BEGIN RECORDS PROVIDED

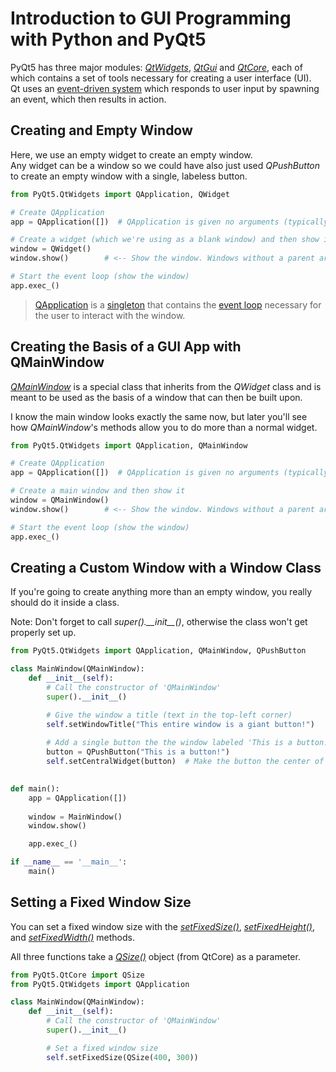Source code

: # Introduction to GUI Programming with Python and PyQt5
PyQt5 has three major modules: [_QtWidgets_](https://docs.huihoo.com/pyqt/PyQt5/QtWidgets.html), [_QtGui_](https://docs.huihoo.com/pyqt/PyQt5/QtGui.html) and [_QtCore_](https://docs.huihoo.com/pyqt/PyQt5/QtCore.html), each of which contains a set of tools necessary for creating a user interface (UI). <br />
Qt uses an [event-driven system](https://www.technologyuk.net/computing/software-development/software-design/event-driven-programming.shtml) which responds to user input
by spawning an event, which then results in action.

## Creating and Empty Window
Here, we use an empty widget to create an empty window. <br /> 
Any widget can be a window so we could have also just used _QPushButton_ to create an empty window with a single, labeless button.
```Python
from PyQt5.QtWidgets import QApplication, QWidget

# Create QApplication
app = QApplication([])  # QApplication is given no arguments (typically a list of strings)

# Create a widget (which we're using as a blank window) and then show it
window = QWidget()
window.show()        # <-- Show the window. Windows without a parent are hidden by default.

# Start the event loop (show the window)
app.exec_()
```
> [QApplication](https://doc.qt.io/qtforpython-5/PySide2/QtWidgets/QApplication.html#detailed-description) is a [singleton](https://en.wikipedia.org/wiki/Singleton_pattern) that contains the [event loop](https://en.wikipedia.org/wiki/Event_loop#:~:text=In%20computer%20science%2C%20the%20event,or%20messages%20in%20a%20program.&text=When%20the%20event%20loop%20forms,loop%20or%20main%20event%20loop.) necessary for the user to interact with the window.

## Creating the Basis of a GUI App with QMainWindow
[_QMainWindow_](https://doc.qt.io/qtforpython-5/PySide2/QtWidgets/QMainWindow.html) is a special class that inherits from the _QWidget_ class and is meant to be used as the basis
of a window that can then be built upon.

I know the main window looks exactly the same now, but later you'll see how _QMainWindow_'s methods allow you to do more than a normal widget.
```Python
from PyQt5.QtWidgets import QApplication, QMainWindow

# Create QApplication
app = QApplication([])  # QApplication is given no arguments (typically a list of strings)

# Create a main window and then show it
window = QMainWindow()
window.show()        # <-- Show the window. Windows without a parent are hidden by default.

# Start the event loop (show the window)
app.exec_()
```

## Creating a Custom Window with a Window Class
If you're going to create anything more than an empty window, you really should do it inside a class.

Note: Don't forget to call _super().\_\_init\_\_()_, otherwise the class won't get properly set up.
```Python
from PyQt5.QtWidgets import QApplication, QMainWindow, QPushButton

class MainWindow(QMainWindow):
    def __init__(self):
        # Call the constructor of 'QMainWindow'
        super().__init__()  

        # Give the window a title (text in the top-left corner)
        self.setWindowTitle("This entire window is a giant button!")
        
        # Add a single button the the window labeled 'This is a button!'
        button = QPushButton("This is a button!")
        self.setCentralWidget(button)  # Make the button the center of the whole window
        

def main():
    app = QApplication([])
    
    window = MainWindow()
    window.show()

    app.exec_()

if __name__ == '__main__':
    main()
```

## Setting a Fixed Window Size
You can set a fixed window size with the [_setFixedSize()_](https://www.geeksforgeeks.org/pyqt5-how-to-stop-resizing-of-window-setfixedsize-method/), [_setFixedHeight()_](https://www.geeksforgeeks.org/pyqt5-set-fix-window-size-for-height-or-width/), and [_setFixedWidth()_](https://www.geeksforgeeks.org/pyqt5-set-fix-window-size-for-height-or-width/) methods.

All three functions take a [_QSize()_](https://doc.qt.io/qt-5/qsize.html) object (from QtCore) as a parameter.
```Python
from PyQt5.QtCore import QSize
from PyQt5.QtWidgets import QApplication

class MainWindow(QMainWindow):
    def __init__(self):
        # Call the constructor of 'QMainWindow'
        super().__init__()

        # Set a fixed window size
        self.setFixedSize(QSize(400, 300))
```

END RECORDS PROVIDED

TASK OBJECTIVE →
Leaving every image behind, repeat the data in full and exactly.

RESULT OF THE EXERCISE →
Source code

: # Introduction to GUI Programming with Python and PyQt5
PyQt5 has three major modules: [_QtWidgets_](https://docs.huihoo.com/pyqt/PyQt5/QtWidgets.html), [_QtGui_](https://docs.huihoo.com/pyqt/PyQt5/QtGui.html) and [_QtCore_](https://docs.huihoo.com/pyqt/PyQt5/QtCore.html), each of which contains a set of tools necessary for creating a user interface (UI). <br />
Qt uses an [event-driven system](https://www.technologyuk.net/computing/software-development/software-design/event-driven-programming.shtml) which responds to user input
by spawning an event, which then results in action.

## Creating and Empty Window
Here, we use an empty widget to create an empty window. <br /> 
Any widget can be a window so we could have also just used _QPushButton_ to create an empty window with a single, labeless button.
```Python
from PyQt5.QtWidgets import QApplication, QWidget

# Create QApplication
app = QApplication([])  # QApplication is given no arguments (typically a list of strings)

# Create a widget (which we're using as a blank window) and then show it
window = QWidget()
window.show()        # <-- Show the window. Windows without a parent are hidden by default.

# Start the event loop (show the window)
app.exec_()
```
> [QApplication](https://doc.qt.io/qtforpython-5/PySide2/QtWidgets/QApplication.html#detailed-description) is a [singleton](https://en.wikipedia.org/wiki/Singleton_pattern) that contains the [event loop](https://en.wikipedia.org/wiki/Event_loop#:~:text=In%20computer%20science%2C%20the%20event,or%20messages%20in%20a%20program.&text=When%20the%20event%20loop%20forms,loop%20or%20main%20event%20loop.) necessary for the user to interact with the window.

## Creating the Basis of a GUI App with QMainWindow
[_QMainWindow_](https://doc.qt.io/qtforpython-5/PySide2/QtWidgets/QMainWindow.html) is a special class that inherits from the _QWidget_ class and is meant to be used as the basis
of a window that can then be built upon.

I know the main window looks exactly the same now, but later you'll see how _QMainWindow_'s methods allow you to do more than a normal widget.
```Python
from PyQt5.QtWidgets import QApplication, QMainWindow

# Create QApplication
app = QApplication([])  # QApplication is given no arguments (typically a list of strings)

# Create a main window and then show it
window = QMainWindow()
window.show()        # <-- Show the window. Windows without a parent are hidden by default.

# Start the event loop (show the window)
app.exec_()
```

## Creating a Custom Window with a Window Class
If you're going to create anything more than an empty window, you really should do it inside a class.

Note: Don't forget to call _super().\_\_init\_\_()_, otherwise the class won't get properly set up.
```Python
from PyQt5.QtWidgets import QApplication, QMainWindow, QPushButton

class MainWindow(QMainWindow):
    def __init__(self):
        # Call the constructor of 'QMainWindow'
        super().__init__()  

        # Give the window a title (text in the top-left corner)
        self.setWindowTitle("This entire window is a giant button!")
        
        # Add a single button the the window labeled 'This is a button!'
        button = QPushButton("This is a button!")
        self.setCentralWidget(button)  # Make the button the center of the whole window
        

def main():
    app = QApplication([])
    
    window = MainWindow()
    window.show()

    app.exec_()

if __name__ == '__main__':
    main()
```

## Setting a Fixed Window Size
You can set a fixed window size with the [_setFixedSize()_](https://www.geeksforgeeks.org/pyqt5-how-to-stop-resizing-of-window-setfixedsize-method/), [_setFixedHeight()_](https://www.geeksforgeeks.org/pyqt5-set-fix-window-size-for-height-or-width/), and [_setFixedWidth()_](https://www.geeksforgeeks.org/pyqt5-set-fix-window-size-for-height-or-width/) methods.

All three functions take a [_QSize()_](https://doc.qt.io/qt-5/qsize.html) object (from QtCore) as a parameter.
```Python
from PyQt5.QtCore import QSize
from PyQt5.QtWidgets import QApplication

class MainWindow(QMainWindow):
    def __init__(self):
        # Call the constructor of 'QMainWindow'
        super().__init__()

        # Set a fixed window size
        self.setFixedSize(QSize(400, 300))
```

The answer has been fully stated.